Husserl, Sellars, Intentionality

Husserl Archives & Centre for Logic and Philosophy of Science, KU Leuven

May 12, 2026

Organizers

Agnė Valatkaitė, Dr. Gregor Bös, Dr. Luz Christopher Seiberth

Workshop Description

Over the past two decades, theorizing about intentionality has been marked by a turn away from naturalistically oriented attempts to identify a purely causal relation that bestows intentionality. This shift is evident, for example, in the Phenomenal Intentionality Research Programme (e.g., U. Kriegel, A. Mendelovici, Horgan & Tienson), and arguably brings analytic debates on intentionality into closer proximity with the contributions of Husserlian and Merleau-Pontian phenomenology.

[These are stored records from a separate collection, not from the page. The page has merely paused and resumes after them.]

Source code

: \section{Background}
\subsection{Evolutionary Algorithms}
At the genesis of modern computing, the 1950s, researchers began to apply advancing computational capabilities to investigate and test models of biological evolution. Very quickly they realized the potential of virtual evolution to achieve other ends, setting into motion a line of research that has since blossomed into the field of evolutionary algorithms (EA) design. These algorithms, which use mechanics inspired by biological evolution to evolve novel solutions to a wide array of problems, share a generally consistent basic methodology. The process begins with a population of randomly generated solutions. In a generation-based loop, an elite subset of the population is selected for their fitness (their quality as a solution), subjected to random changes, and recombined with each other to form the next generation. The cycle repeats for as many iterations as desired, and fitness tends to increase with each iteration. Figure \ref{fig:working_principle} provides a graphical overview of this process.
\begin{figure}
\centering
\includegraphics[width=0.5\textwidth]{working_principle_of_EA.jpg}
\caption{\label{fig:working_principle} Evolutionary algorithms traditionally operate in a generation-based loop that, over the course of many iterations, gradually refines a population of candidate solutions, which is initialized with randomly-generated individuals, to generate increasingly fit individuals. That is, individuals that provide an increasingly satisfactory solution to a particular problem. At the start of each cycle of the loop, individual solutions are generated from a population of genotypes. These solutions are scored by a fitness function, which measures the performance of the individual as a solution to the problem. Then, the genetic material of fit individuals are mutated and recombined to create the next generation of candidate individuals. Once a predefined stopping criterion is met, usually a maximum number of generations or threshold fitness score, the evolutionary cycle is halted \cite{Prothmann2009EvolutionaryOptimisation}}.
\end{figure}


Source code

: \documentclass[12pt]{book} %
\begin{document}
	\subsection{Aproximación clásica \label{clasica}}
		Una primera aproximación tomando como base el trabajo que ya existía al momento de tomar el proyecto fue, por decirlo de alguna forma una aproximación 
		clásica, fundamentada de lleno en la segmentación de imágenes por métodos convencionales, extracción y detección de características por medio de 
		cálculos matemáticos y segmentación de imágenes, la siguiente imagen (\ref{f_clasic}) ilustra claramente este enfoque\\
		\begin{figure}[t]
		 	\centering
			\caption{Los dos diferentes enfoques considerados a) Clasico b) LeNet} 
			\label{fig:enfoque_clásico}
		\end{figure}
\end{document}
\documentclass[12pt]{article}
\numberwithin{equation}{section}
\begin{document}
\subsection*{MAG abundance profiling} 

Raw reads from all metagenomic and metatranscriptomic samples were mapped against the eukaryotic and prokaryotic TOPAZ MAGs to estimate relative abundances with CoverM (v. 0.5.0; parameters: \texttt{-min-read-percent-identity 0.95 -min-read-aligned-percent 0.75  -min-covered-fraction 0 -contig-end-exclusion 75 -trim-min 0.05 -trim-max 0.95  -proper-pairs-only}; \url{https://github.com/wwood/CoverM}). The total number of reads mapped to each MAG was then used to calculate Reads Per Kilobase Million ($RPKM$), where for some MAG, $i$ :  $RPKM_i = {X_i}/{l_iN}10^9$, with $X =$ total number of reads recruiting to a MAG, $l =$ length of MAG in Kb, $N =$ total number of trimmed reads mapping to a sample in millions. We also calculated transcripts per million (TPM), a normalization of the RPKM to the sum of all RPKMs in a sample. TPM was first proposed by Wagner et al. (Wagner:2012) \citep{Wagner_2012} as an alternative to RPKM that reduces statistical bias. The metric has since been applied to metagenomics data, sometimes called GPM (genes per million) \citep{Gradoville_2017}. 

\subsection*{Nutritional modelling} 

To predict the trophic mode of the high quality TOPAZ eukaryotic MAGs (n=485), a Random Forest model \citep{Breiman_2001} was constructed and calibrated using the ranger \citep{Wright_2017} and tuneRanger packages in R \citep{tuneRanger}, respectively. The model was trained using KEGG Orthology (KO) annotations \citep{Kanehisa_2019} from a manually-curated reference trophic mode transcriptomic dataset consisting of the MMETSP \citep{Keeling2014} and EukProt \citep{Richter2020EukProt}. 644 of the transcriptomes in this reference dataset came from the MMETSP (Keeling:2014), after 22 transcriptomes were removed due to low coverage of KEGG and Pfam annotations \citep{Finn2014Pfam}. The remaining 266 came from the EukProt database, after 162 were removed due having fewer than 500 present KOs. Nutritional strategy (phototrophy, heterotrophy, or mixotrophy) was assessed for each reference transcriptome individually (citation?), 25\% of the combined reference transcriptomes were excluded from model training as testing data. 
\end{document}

Many contemporary theorists approach the question of intentionality in what may be described as a transcendental mode of inquiry, even if they do not explicitly employ that label. This includes enactivists such as Mark Rowlands, researchers working within the Phenomenal Intentionality framework, and scholars at the intersection of psychiatry and phenomenology (e.g., Melihar, Fuchs, Heinz, Zahavi). We contend that these approaches engage in transcendental philosophy, even if prevailing theoretical contexts often discourage the use of such “contentious” or “unfashionable” labels.

We observe that the question of intentionality itself may require being addressed in the mode of transcendental philosophy. Inquiring into the necessary structural features of any sense- or meaning-making framework arguably amounts to doing transcendental philosophy. Moreover, we find this mode of philosophy employed in both Husserl’s and Sellars’s philosophies on intentionality, and in the case of both philosophers we detect significant structural similarities in the results of this inquiry. Thus, this workshop seeks to explore the philosophical resources of these two thinkers not merely for purposes of comparison, but in order to draw on their shared insights for the advancement of contemporary theories of intentionality.

The workshop is centered around two objectives:

  1. Bringing together the resources of Sellars’ and Husserl’s philosophies to theorize intentionality.
  2. Reflecting on the transcendental method and its explanatory power in the (current) philosophy of mind; exploring the possibility of naturalistically oriented transcendental philosophy.

The workshop follows a “Collective Research” model: Junior, mid-career scholars and established experts are invited to pool their expertise together for the aim of theorizing intentionality. Researchers whose work explicitly engages the question of intentionality and the philosophies of Sellars and Husserl are invited to present core arguments, followed by formal responses by colleagues working in related fields.